Gli immigrati hanno in genere una storia triste, un po’ negativa almeno all’ inizio, perche la magioranza sono partiti dal loro paese perche la loro vita non andava bene e non avevano le possibilita di vivere decentemente dove si trovavano o ancora non avevano lavoro. Lo vediamo adesso anche nelle storie degli straneri di Italia, che sono venuti qui per cercare una vita migliore, per scappare da un sistema totalitario, patriarcale, o semplicemente per fuggire dalla poverta’.
E anche il caso di tanti rumeni che vengono qui a lavorare, a guadanare un po piu’ di soldi. Tutti in genere hanno un desiderio comune:la speranza di tornare.
Per me e’ strano vedere adesso i miei amici e i miei parenti in questa situazione, perche’ la mia famiglia ha gia’ visuto questa esperienza e sappiamo che non e’ una cosa semplice. Solo che nel nostro caso la storia e’ andata al contrario ed e’ stata piu’ complicata.
Fra le due guerre mondiali, la Romania ha avuto un grande sviluppo. Aveva vinto la prima guerra mondiale e, di conseguenza, reintegrato tutti i suoi territori, avviandosi ad un periodo di prosperita’. Era un paese grande e forte, avevano scoperto il petrolio, l’agricultura e l’industria andavano bene.

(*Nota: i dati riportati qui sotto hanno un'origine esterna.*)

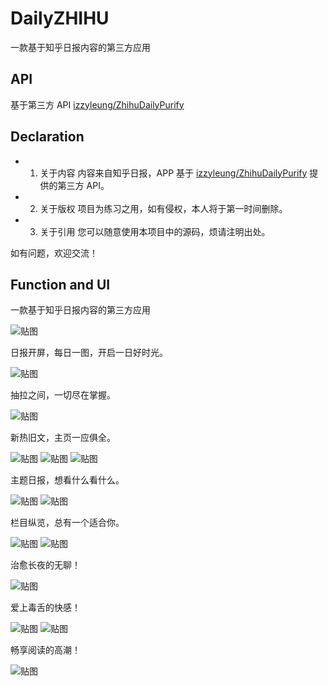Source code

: # DailyZHIHU

一款基于知乎日报内容的第三方应用

## API
基于第三方 API [izzyleung/ZhihuDailyPurify][0]

## Declaration
- 1. 关于内容
内容来自知乎日报，APP 基于 [izzyleung/ZhihuDailyPurify][0] 提供的第三方 API。

- 2. 关于版权
项目为练习之用，如有侵权，本人将于第一时间删除。

- 3. 关于引用
您可以随意使用本项目中的源码，烦请注明出处。

如有问题，欢迎交流！

## Function and UI
一款基于知乎日报内容的第三方应用

![贴图][1]

日报开屏，每日一图，开启一日好时光。

![贴图][2]

抽拉之间，一切尽在掌握。

![贴图][3]

新热旧文，主页一应俱全。

![贴图][4]
![贴图][5]
![贴图][6]

主题日报，想看什么看什么。

![贴图][7]
![贴图][8]

栏目纵览，总有一个适合你。

![贴图][9]
![贴图][10]

治愈长夜的无聊！

![贴图][11]

爱上毒舌的快感！

![贴图][12]
![贴图][13]

畅享阅读的高潮！

![贴图][14]

[0]: https://github.com/izzyleung/ZhihuDailyPurify/wiki/%E7%9F%A5%E4%B9%8E%E6%97%A5%E6%8A%A5-API-%E5%88%86%E6%9E%90
[1]: https://github.com/neilleecn/DailyZHIHU/blob/master/screenshot/v0.3.x/01.png
[2]: https://github.com/neilleecn/DailyZHIHU/blob/master/screenshot/v0.2.x/02.png
[3]: https://github.com/neilleecn/DailyZHIHU/blob/master/screenshot/v0.2.x/03.png
[4]: https://github.com/neilleecn/DailyZHIHU/blob/master/screenshot/v0.2.x/04.png
[5]: https://github.com/neilleecn/DailyZHIHU/blob/master/screenshot/v0.2.x/05.png
[6]: https://github.com/neilleecn/DailyZHIHU/blob/master/screenshot/v0.2.x/06.png
[7]: https://github.com/neilleecn/DailyZHIHU/blob/master/screenshot/v0.2.x/07.png
[8]: https://github.com/neilleecn/DailyZHIHU/blob/master/screenshot/v0.2.x/08.png
[9]: https://github.com/neilleecn/DailyZHIHU/blob/master/screenshot/v0.2.x/09.png
[10]: https://github.com/neilleecn/DailyZHIHU/blob/master/screenshot/v0.2.x/10.png
[11]: https://github.com/neilleecn/DailyZHIHU/blob/master/screenshot/v0.2.x/11.png
[12]: https://github.com/neilleecn/DailyZHIHU/blob/master/screenshot/v0.2.x/12.png
[13]: https://github.com/neilleecn/DailyZHIHU/blob/master/screenshot/v0.2.x/13.png
[14]: https://github.com/neilleecn/DailyZHIHU/blob/master/screenshot/v0.2.x/14.png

L’Italia al contrario aveva perso la guerra, era distrutta e senza grandi prospettive. La gente non trovava lavoro e non riusciva nemmeno a guadagnarsi da vivere. Per le famiglie che vivevano in citta’era ancora piu’ dura, mentre chi abitava in campagna poteva sempresperare nei doni della terra. La famiglia di mia nonna, che si chiamava Marcomini, abitava a Ferrara, una citta’ dove la situazione era molto difficile. Per dare un futuro ai suoi figli, il mio bisnonno decise allora di cercare lavoro in un altro paese. Dall’ ufficio per lavoro all’ estero gli suggerirono di andare in Romania a lavorare nelle construzioni civili. Lui parti’ con la moglie e i suoi figli piccoli e raggiunse la citta’ di Iasi, quando mia nonna Emma aveva soltanto tre anni.

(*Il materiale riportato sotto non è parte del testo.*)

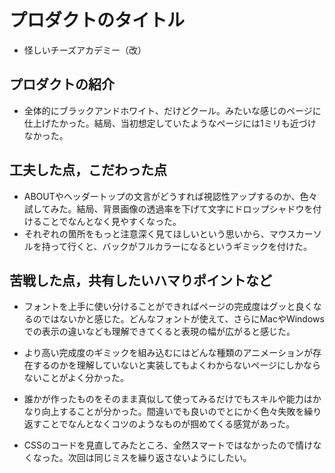 # プロダクトのタイトル
- 怪しいチーズアカデミー（改）
## プロダクトの紹介
- 全体的にブラックアンドホワイト、だけどクール。みたいな感じのページに仕上げたかった。結局、当初想定していたようなページには1ミリも近づけなかった。
## 工夫した点，こだわった点
- ABOUTやヘッダートップの文言がどうすれば視認性アップするのか、色々試してみた。結局、背景画像の透過率を下げて文字にドロップシャドウを付けることでなんとなく見やすくなった。
- それぞれの箇所をもっと注意深く見てほしいという思いから、マウスカーソルを持って行くと、バックがフルカラーになるというギミックを付けた。

## 苦戦した点，共有したいハマりポイントなど
- フォントを上手に使い分けることができればページの完成度はグッと良くなるのではないかと感じた。どんなフォントが使えて、さらにMacやWindowsでの表示の違いなども理解できてくると表現の幅が広がると感じた。

- より高い完成度のギミックを組み込むにはどんな種類のアニメーションが存在するのかを理解していないと実装してもよくわからないページにしかならないことがよく分かった。

- 誰かが作ったものをそのまま真似して使ってみるだけでもスキルや能力はかなり向上することが分かった。間違いでも良いのでとにかく色々失敗を繰り返すことでなんとなくコツのようなものが掴めてくる感覚があった。

- CSSのコードを見直してみたところ、全然スマートではなかったので情けなくなった。次回は同じミスを繰り返さないようにしたい。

L’ inizio non fu facile: cambiare casa, cambiare clima, un’altra lingua, gente con dei modi di vivere e di pensare diversi. Gli immigrati erano una cosa inusuale per gli abitanti della Romania. Guadagnare il rispetto della popolazione locale non era facile. Il lavoro pero’c’era e questo assicurava loro una vita decente. Poco a poco cominciarono a integrarsi nella nuova societa’ e ogni giorno era un po’ meglio. Per nonna Emma e sua sorella Angela, allora molto piccole, fu anche piu facile integrarsi. Trovarono subito dei compagni per giocare e cosi impararono la lingua e tante altre cose sui rumeni.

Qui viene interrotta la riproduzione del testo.